A second challenger, Pam Swooner, is a small-business owner and master gardener who works with children. The district is losing good teachers, spending too much time and money on student testing and losing families who cross the county line to send their children elsewhere, she says.

Both women are looking to unseat Anna Shepherd, a payroll manager and one-term school board member. Shepherd firmly supports the district's direction, particularly related to improvements at McGavock High School. She is VP of the school board and has said she'd support a charter school in the McGavock cluster if it can pass muster with the district.

School Board District 6: Tyese Hunter, Cheryl Mayes (I)

School board chair Mayes is facing a challenger backed by Nashville's charter community. The clinical supervisor of speech pathology at Tennessee State University, Hunter has two children in traditional public schools and one in a charter school. Running on a "no excuses" platform, she's attracted support from charter backers throughout the city.
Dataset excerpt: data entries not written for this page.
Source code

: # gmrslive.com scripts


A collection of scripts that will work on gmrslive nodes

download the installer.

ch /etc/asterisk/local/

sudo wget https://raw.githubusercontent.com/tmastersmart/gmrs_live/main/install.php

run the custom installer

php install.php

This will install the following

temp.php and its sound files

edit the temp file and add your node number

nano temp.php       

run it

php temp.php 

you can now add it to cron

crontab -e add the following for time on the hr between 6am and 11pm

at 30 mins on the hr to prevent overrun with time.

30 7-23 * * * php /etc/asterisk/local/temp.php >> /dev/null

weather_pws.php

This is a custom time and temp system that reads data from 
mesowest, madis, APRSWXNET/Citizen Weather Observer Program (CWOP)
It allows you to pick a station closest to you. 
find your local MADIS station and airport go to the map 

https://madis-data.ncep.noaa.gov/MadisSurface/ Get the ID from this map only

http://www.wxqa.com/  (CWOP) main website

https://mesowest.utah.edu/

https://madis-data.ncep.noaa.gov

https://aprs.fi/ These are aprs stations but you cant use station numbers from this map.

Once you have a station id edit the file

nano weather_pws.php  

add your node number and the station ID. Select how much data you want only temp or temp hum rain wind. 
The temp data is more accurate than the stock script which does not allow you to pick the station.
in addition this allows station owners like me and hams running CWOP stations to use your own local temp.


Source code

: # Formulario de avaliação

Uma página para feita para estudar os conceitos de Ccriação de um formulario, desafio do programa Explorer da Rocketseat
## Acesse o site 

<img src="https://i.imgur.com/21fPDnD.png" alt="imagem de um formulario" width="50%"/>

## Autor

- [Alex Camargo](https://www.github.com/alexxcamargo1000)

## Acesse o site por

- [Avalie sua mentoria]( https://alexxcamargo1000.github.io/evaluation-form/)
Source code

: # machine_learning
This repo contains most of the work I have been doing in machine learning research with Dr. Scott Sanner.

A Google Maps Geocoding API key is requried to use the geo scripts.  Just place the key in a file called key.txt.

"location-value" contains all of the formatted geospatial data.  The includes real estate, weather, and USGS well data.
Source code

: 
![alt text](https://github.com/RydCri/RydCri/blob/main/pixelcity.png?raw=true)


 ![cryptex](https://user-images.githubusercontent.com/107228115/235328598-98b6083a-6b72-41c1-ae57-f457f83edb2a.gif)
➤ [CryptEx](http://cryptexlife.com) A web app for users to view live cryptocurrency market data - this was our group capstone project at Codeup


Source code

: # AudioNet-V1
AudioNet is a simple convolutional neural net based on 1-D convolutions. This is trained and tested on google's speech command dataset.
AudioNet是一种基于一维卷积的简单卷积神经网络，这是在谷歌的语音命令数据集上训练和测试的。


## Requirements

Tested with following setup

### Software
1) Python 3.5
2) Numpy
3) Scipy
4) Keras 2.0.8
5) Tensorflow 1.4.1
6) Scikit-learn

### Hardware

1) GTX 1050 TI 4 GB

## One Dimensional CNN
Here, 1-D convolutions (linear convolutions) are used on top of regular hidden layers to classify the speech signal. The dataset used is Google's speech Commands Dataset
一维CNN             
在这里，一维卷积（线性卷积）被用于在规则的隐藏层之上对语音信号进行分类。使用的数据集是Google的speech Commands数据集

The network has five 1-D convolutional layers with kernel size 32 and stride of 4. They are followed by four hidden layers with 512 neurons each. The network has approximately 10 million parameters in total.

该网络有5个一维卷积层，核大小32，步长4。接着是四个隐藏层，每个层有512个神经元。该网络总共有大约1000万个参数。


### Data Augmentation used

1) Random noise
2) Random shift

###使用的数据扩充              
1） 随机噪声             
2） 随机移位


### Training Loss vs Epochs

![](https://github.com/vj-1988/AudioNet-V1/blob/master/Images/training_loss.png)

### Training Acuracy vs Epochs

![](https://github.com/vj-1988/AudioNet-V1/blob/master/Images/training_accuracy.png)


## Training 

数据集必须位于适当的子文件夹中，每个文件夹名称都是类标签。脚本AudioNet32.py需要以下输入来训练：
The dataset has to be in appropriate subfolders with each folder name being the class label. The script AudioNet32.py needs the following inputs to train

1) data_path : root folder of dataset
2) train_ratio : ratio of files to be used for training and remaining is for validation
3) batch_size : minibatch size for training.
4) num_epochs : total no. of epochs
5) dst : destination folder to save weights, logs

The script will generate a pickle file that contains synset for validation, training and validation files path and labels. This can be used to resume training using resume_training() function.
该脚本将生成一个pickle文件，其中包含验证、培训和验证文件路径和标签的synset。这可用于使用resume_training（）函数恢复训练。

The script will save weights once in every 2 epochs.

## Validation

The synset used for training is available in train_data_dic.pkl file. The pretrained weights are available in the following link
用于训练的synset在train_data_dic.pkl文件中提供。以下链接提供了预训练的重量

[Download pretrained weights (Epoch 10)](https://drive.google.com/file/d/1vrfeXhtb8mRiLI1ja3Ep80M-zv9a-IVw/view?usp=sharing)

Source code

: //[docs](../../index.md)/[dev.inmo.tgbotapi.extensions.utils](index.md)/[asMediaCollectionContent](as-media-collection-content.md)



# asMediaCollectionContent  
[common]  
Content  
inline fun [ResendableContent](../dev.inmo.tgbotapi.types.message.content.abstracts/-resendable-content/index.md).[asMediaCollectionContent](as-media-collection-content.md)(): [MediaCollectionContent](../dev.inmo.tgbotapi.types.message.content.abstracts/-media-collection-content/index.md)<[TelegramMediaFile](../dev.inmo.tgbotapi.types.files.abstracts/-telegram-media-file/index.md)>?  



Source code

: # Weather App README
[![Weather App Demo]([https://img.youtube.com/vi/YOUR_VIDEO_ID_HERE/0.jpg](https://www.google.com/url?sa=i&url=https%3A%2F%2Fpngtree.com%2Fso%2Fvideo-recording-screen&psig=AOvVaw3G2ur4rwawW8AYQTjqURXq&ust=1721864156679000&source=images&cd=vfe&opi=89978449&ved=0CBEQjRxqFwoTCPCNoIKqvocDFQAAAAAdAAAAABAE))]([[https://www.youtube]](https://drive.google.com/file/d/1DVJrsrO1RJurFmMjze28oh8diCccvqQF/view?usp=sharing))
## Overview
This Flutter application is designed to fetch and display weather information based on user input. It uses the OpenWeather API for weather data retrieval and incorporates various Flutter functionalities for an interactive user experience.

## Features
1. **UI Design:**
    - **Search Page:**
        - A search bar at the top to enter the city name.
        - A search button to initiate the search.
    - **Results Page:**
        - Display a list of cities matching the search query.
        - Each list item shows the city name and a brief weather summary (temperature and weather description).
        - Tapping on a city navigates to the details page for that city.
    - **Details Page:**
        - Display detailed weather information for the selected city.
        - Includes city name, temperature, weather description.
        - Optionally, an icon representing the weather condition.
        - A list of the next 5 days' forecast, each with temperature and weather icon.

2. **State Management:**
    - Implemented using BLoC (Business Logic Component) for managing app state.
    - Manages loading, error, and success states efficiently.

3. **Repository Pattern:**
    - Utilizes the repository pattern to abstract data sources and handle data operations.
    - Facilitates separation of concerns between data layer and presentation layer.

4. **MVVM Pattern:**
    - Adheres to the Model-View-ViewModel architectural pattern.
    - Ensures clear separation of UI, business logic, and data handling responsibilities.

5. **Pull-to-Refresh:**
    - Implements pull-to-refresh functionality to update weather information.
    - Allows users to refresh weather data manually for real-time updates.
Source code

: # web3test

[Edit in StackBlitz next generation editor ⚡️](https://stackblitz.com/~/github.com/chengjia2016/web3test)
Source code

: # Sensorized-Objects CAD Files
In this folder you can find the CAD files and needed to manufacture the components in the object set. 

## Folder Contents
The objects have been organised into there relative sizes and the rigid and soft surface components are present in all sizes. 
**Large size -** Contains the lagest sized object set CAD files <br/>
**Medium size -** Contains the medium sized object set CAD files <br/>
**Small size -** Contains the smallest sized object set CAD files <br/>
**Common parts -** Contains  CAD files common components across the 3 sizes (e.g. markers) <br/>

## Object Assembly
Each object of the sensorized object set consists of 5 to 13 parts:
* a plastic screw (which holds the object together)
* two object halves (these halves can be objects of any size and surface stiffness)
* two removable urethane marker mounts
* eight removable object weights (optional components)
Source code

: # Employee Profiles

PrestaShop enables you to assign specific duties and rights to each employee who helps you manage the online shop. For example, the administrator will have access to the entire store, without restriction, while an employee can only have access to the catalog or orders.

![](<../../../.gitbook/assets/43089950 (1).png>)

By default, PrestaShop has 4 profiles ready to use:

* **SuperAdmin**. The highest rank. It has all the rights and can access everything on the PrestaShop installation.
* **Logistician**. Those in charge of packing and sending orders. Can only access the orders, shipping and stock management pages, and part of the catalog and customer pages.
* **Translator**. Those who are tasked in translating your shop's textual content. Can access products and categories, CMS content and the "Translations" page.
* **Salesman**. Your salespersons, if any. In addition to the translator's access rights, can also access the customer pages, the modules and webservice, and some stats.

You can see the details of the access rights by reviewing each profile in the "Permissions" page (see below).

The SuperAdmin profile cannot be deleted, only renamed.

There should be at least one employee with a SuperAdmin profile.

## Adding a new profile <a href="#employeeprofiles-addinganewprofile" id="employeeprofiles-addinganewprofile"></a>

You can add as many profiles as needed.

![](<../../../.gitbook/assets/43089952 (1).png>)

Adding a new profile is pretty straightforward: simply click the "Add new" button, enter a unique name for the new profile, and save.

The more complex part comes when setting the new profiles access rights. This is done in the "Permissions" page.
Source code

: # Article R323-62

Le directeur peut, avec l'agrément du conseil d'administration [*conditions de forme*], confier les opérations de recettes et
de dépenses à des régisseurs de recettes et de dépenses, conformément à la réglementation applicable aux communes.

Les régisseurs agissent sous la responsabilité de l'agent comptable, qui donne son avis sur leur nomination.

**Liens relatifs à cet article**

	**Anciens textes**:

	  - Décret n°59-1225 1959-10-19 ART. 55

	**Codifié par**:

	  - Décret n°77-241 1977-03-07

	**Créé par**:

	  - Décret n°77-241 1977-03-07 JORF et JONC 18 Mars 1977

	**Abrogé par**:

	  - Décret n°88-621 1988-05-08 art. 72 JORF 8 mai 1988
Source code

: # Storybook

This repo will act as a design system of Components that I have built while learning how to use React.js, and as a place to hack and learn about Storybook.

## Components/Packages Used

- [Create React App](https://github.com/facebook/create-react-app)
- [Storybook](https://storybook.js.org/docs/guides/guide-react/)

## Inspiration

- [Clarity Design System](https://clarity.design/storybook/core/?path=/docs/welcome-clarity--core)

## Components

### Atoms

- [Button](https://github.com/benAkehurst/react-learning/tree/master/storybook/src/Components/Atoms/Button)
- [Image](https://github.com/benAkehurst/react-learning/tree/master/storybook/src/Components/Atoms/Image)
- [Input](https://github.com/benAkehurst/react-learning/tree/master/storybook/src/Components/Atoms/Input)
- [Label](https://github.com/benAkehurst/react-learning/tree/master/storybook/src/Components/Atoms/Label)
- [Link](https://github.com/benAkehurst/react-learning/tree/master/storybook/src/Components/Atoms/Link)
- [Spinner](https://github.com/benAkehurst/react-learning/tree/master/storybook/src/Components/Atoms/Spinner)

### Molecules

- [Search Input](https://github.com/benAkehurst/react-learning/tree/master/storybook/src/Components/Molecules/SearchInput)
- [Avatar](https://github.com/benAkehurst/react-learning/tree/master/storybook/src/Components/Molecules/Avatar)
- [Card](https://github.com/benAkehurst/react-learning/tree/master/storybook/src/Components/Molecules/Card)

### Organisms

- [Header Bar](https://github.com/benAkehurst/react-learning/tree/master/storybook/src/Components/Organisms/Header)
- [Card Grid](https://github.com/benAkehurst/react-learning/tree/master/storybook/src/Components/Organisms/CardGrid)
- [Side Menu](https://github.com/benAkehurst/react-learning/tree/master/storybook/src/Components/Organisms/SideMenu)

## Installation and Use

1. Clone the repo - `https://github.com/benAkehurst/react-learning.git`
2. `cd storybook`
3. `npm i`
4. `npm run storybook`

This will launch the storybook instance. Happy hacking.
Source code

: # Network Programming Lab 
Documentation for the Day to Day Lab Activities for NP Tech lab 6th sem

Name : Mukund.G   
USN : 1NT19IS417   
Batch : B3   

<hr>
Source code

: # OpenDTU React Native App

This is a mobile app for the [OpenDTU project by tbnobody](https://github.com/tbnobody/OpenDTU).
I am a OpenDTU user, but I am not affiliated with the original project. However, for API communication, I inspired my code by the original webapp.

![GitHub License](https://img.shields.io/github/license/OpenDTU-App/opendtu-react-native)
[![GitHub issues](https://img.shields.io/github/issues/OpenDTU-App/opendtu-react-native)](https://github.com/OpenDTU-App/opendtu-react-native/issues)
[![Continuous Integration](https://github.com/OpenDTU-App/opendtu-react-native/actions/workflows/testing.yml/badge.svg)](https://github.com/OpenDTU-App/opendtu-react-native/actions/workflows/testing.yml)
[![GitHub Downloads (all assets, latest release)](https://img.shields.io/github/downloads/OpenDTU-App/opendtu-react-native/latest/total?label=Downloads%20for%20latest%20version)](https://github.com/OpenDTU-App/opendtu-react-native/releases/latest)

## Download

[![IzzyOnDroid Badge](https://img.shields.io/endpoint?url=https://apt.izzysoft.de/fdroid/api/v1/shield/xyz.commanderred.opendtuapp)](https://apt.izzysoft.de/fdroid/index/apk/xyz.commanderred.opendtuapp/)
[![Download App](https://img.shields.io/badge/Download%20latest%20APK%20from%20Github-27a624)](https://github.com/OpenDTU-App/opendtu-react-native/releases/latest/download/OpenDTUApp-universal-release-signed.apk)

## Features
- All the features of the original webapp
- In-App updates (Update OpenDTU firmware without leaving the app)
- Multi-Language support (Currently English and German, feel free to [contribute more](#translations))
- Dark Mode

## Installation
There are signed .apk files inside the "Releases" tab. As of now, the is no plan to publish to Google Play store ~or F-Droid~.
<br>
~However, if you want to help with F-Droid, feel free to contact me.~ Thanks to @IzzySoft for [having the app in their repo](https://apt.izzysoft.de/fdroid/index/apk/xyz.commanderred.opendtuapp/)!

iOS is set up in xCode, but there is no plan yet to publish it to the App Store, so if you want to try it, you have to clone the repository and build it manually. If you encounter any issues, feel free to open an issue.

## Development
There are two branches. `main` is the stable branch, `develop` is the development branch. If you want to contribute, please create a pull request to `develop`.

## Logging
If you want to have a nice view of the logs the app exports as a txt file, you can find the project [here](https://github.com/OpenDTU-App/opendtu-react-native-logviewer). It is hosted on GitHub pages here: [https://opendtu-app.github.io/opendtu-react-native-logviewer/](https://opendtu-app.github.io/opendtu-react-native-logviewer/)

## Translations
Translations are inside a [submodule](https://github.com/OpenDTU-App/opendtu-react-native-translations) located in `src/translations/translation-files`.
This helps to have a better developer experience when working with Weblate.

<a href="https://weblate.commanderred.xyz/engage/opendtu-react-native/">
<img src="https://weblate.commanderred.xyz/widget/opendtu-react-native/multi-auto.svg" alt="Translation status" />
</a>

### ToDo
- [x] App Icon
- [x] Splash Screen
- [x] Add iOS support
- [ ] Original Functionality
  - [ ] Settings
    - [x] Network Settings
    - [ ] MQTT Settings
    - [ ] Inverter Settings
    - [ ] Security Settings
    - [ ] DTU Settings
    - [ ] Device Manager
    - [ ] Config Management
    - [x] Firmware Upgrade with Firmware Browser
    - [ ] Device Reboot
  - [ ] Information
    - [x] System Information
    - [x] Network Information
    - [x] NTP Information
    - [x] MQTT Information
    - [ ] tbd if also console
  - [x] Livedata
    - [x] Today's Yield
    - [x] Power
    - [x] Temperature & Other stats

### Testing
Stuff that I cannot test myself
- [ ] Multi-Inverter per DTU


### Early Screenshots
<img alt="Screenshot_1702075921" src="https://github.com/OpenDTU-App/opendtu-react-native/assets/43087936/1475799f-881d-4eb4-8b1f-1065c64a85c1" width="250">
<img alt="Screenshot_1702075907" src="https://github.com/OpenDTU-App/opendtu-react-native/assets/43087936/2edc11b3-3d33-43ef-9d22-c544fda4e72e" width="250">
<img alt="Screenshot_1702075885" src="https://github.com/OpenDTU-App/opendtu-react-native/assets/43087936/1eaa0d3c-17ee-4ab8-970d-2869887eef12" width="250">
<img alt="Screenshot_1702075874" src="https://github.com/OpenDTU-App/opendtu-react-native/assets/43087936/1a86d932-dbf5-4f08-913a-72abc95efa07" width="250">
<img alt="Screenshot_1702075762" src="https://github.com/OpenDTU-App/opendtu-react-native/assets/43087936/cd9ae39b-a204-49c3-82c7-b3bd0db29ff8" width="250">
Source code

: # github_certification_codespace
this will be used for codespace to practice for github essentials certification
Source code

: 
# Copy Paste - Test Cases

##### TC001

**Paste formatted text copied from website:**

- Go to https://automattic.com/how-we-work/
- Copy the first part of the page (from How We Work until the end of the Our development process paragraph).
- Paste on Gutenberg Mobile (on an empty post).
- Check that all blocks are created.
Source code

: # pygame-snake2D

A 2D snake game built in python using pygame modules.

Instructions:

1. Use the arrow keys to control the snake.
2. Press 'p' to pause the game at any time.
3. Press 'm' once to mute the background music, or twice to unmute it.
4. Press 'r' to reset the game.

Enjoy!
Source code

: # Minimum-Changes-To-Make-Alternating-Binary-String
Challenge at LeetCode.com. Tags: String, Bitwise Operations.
She's hoping to take out the one-term incumbent, who is finishing a two-year tour of duty as school board chairwoman. As head of the board, she's found herself immersed in friction between members of the board and district management. Mayes, like the other incumbents, is a strong supporter of Director of Schools Jesse Register and favors keeping him around after his contract expires next year. While she has approved multiple charter schools, she's said the district's future ability to do so will depend on the district's long-term ability to pay — a sticky conversation the school board has yet to resolve.

School Board District 8: Mary Pierce, Becky Sharpe

Welcome to the hottest school board race in Nashville. This contest is over an open seat, throwing the advantages of incumbency out the window. The two candidates don't differ all that much, except when it comes to where they send their own children to school.

Mary Pierce, mother of four, sends two children to traditional MNPS schools, another one to a private institution and a fourth to a charter school. She says it gives her a valuable perspective, given that many Nashville families struggle with whether to keep their children in public schools or seek out private ones. She's heavily supported by charter advocates and those who want to see more of the publicly funded, privately run schools.

Becky Sharpe, a mother of three children who have all been educated in traditional public schools, says she supports charter school growth but wants to make sure there's a way to fund it. Sharpe has owned and run two companies that focus on education information. She is supported by the city's major labor groups, including SEIU and the teachers union.

Both candidates are former PTO presidents.